Решимость Кремля придерживаться и далее осторожного курса, выбранного в самом начале кризиса, видна в последних объявлениях о том, что Советский Союз "сохраняет за собой право предпринять все шаги, которых может потребовать ситуация". Арабы несомненно были бы рады чему-нибудь более определенному, чем это."
Хотя доктор Федоренко продолжал поливать Израиль грязью в Совете Безопасности, он и мистер Голдберг в ООН вернулись к делам; уже 7 июня New York Times смогла написать:
"Долгосрочное решение возможно только если США и СССР выработают его вместе. Именно вчерашнее соглашение между послами Голдбергом и Федоренко сделало возможным призыв к прекращению огня.
Теперь вопрос заключается в том, обратится ли Москва, изначально озабоченная усилением своих позиций в арабском мире и ослаблением позиций США, к ближневосточному эквиваленту ташкентского духа."

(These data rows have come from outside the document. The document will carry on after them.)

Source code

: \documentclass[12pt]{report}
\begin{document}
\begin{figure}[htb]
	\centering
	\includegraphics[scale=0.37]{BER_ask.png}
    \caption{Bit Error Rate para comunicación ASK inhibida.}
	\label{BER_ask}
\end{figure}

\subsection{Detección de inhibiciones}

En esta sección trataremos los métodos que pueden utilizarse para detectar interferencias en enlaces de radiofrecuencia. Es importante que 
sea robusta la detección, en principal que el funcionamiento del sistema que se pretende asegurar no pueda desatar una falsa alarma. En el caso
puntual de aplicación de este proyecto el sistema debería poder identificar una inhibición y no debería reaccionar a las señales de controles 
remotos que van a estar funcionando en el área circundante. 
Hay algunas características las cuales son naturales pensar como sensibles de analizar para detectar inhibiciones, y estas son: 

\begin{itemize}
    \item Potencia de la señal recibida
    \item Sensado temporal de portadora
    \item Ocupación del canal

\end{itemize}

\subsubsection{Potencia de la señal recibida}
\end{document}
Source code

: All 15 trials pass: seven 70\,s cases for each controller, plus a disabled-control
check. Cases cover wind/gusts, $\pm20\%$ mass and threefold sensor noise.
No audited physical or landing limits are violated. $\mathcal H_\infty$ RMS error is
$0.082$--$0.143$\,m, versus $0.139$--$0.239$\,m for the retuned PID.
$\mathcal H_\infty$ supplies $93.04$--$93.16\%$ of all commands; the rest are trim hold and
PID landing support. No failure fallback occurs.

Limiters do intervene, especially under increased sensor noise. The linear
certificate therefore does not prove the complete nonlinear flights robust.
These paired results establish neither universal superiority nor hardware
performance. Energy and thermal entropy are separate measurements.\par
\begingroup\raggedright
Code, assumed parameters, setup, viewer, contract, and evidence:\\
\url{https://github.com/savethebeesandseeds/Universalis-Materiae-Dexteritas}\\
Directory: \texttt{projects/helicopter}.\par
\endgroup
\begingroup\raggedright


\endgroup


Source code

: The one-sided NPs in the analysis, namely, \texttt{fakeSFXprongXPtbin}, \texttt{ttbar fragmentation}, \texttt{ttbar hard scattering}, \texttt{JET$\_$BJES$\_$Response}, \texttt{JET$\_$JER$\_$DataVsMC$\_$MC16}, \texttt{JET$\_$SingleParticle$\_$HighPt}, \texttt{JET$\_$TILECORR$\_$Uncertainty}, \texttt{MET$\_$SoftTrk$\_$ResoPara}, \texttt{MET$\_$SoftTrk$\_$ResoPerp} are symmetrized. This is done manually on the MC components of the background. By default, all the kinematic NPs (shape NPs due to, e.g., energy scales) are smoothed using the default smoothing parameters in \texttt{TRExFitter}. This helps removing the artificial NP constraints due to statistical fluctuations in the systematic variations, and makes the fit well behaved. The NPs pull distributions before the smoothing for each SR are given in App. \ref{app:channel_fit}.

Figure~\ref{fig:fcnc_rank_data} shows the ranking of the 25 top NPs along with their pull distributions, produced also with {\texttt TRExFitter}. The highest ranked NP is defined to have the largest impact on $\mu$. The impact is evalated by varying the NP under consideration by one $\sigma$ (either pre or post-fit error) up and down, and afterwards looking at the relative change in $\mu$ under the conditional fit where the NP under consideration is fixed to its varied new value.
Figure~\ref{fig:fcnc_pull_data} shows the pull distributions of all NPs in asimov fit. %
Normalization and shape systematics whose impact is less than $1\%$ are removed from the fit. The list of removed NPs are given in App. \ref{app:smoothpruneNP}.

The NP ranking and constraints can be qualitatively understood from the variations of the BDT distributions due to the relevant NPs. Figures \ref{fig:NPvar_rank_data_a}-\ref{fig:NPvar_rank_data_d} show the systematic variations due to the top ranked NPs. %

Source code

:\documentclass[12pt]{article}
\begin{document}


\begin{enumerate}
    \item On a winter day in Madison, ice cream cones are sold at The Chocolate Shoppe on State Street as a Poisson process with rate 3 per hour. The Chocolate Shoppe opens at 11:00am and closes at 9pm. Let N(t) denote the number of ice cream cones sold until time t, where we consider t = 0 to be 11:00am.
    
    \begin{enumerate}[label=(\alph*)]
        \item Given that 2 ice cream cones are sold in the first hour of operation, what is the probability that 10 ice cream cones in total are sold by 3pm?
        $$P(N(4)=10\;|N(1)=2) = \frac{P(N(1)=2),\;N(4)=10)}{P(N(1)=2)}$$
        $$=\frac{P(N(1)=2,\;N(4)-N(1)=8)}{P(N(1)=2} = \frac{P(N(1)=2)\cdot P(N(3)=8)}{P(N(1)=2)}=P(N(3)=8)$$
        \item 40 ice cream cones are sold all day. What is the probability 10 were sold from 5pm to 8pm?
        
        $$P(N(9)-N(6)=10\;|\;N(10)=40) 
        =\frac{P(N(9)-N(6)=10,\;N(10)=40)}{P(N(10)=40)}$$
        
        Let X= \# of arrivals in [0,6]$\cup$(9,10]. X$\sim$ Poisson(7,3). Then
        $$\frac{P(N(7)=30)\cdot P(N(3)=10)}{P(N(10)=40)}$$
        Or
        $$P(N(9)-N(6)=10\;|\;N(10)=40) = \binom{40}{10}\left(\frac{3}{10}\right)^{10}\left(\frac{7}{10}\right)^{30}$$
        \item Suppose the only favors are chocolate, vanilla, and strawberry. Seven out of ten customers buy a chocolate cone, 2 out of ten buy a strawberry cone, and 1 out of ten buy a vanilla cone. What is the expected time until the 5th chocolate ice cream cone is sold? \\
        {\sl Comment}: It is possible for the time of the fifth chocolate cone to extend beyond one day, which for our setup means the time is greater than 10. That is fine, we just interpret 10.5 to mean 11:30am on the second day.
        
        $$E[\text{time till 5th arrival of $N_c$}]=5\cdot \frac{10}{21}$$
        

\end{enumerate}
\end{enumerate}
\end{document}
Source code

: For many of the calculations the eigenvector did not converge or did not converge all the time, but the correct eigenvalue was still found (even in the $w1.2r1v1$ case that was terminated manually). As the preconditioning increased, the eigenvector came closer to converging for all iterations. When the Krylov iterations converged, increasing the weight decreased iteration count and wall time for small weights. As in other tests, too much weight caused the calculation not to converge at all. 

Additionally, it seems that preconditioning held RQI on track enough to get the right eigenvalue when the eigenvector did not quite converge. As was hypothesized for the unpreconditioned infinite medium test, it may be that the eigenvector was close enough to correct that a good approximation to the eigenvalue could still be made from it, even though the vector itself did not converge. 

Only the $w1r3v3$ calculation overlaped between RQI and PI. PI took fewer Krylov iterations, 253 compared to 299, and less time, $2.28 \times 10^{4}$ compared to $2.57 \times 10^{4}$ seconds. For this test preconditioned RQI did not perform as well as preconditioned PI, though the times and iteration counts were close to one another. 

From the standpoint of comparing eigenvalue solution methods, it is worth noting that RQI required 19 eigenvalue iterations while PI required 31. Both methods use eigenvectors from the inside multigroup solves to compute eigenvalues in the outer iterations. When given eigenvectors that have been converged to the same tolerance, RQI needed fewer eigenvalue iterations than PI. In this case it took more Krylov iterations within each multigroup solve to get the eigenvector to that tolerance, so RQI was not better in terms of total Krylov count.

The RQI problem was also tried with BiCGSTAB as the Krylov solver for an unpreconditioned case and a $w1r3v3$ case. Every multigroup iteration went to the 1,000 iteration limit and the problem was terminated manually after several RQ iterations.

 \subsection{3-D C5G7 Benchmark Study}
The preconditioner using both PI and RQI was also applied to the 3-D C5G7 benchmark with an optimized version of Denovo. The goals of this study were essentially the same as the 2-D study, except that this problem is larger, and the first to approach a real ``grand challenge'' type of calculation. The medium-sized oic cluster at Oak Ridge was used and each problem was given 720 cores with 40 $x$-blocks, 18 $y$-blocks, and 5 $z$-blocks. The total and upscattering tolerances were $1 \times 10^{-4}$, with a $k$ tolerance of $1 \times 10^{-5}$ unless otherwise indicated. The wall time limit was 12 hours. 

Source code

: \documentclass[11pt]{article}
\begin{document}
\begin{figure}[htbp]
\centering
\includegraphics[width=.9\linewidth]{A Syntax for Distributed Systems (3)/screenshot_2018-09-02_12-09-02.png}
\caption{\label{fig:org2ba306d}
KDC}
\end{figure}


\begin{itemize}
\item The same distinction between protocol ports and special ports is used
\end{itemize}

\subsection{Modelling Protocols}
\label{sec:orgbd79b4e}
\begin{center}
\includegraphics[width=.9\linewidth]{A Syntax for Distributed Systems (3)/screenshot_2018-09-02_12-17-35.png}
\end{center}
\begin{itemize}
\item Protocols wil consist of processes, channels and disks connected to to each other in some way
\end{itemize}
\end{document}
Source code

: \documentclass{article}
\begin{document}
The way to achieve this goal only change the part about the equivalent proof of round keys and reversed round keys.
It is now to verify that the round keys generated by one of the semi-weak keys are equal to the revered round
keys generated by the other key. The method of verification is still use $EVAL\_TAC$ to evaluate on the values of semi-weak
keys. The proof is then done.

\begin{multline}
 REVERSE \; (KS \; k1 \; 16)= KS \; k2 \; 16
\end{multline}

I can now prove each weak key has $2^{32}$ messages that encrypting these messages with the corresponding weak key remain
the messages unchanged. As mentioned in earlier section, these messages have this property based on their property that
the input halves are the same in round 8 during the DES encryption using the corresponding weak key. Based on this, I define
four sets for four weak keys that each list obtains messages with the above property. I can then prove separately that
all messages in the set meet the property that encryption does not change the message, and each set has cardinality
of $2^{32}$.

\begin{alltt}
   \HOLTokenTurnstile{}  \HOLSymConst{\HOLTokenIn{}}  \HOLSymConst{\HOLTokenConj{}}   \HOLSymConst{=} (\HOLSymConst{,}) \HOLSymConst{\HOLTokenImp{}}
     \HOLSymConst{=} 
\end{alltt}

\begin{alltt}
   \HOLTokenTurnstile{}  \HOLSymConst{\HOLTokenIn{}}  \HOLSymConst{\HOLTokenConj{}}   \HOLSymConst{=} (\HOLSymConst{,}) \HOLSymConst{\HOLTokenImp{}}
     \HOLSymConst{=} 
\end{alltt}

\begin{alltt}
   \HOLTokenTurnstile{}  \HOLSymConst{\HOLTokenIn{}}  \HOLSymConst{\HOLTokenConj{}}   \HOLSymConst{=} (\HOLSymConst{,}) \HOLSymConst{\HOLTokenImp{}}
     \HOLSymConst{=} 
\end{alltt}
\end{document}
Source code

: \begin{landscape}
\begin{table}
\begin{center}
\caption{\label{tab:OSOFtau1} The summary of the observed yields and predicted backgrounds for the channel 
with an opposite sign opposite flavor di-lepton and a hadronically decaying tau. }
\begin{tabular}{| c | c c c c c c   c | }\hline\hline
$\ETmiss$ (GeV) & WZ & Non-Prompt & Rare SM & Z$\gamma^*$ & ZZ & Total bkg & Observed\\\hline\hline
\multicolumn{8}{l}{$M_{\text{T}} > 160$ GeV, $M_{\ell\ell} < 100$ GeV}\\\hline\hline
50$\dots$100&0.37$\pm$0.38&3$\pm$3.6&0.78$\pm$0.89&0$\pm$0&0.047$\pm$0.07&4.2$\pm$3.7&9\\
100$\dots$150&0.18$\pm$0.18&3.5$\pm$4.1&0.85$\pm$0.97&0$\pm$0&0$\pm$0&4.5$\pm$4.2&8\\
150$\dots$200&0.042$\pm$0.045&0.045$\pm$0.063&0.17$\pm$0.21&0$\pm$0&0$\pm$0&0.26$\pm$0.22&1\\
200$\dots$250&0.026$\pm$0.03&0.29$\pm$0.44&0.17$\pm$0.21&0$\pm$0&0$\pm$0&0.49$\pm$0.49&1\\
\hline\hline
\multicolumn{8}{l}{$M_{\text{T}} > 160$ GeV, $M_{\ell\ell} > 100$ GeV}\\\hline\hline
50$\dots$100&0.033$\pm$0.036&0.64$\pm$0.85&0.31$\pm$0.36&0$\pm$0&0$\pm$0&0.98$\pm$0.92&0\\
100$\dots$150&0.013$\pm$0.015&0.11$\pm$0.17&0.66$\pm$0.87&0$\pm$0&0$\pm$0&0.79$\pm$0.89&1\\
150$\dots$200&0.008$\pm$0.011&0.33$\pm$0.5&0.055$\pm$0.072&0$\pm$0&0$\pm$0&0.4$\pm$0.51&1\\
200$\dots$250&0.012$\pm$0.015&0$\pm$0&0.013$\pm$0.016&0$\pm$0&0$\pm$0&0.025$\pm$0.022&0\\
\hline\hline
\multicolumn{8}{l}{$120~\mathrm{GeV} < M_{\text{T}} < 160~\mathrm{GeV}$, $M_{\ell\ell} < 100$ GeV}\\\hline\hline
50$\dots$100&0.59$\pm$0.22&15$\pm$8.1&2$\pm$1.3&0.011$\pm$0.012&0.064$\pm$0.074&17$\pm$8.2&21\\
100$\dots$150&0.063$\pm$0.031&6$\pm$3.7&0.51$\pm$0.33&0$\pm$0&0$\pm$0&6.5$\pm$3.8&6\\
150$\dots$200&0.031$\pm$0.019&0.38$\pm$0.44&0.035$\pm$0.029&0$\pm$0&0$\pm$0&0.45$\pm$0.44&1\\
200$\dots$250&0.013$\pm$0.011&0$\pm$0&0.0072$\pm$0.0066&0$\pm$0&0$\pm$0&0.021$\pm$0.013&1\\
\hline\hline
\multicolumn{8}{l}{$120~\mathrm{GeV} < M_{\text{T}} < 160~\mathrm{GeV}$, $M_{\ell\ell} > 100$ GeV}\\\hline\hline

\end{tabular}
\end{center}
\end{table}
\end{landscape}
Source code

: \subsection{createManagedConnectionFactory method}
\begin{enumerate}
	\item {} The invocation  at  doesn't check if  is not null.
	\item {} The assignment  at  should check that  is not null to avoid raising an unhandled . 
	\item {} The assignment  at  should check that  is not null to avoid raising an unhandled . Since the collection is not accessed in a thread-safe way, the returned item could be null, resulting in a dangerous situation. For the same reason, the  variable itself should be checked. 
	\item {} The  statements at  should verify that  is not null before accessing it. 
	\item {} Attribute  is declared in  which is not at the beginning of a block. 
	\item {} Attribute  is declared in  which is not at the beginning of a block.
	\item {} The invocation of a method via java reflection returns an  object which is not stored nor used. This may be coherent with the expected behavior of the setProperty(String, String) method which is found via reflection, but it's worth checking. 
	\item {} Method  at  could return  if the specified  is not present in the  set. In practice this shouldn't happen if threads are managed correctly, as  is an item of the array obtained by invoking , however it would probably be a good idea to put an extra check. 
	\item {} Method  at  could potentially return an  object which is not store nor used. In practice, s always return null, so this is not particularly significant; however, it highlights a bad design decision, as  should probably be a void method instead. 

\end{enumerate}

Спустя три дня Washington Post писала:
"Совещания, приведшие две сверхдержавы к призыву Совета Безопасности о прекращении огня, демонстрируют готовность к сотрудничеству. Эту готовность нужно сохранять и укреплять. Только через нее можно придти к началу широкомасштабного решения проблем региона.
Политические совещание должны происходить не тогда, когда уже гремит война и начинаются конфронтации, но быть регулярным советско-американским взаимодействием с регионом.
Только внеся порядок в свое состязание, Москва и Вашингтон могут удерживать его в безопасных границах."
И Джеймс Рестон, политический обозреватель, подытожил в New York Times этот эпизод следующими заключениями:
"Факты таковы. Дорогостоящая попытка Москвы расширить свое влияние на Ближнем Востоке, бисмарковские мечтания Насера о создании арабской империи и двусмысленные и даже противоречивые попытки Вашингтона примирить правых и неправых на Ближнем Востоке – все потерпело поражение.
Москва проиграла, потому что поставила не на ту лошадь. Вашингтон был спасен, потому что израильтяне не последовали его советам. Насер проиграл, проглотив свою Болонью. И даже Израиль рискует проиграть, потому что теперь он испытывает соблазн считать, что военная сила спасет маленькое государство, расположенное посреди большого и враждебного арабского мира.
Некоторое время все заинтересованные стороны будут прикрывать свои победы и поражения ложью.
Однако, посреди всех этих яростных сражений, очевидной лжи, провокационной глупости, гигантских опасностей, неотвратимых возмездий и твердолобого упрямства, существует небольшой шанс, что ближневосточный кризис выведет СССР и США на новый уровень понимания своих проблем и своей политики."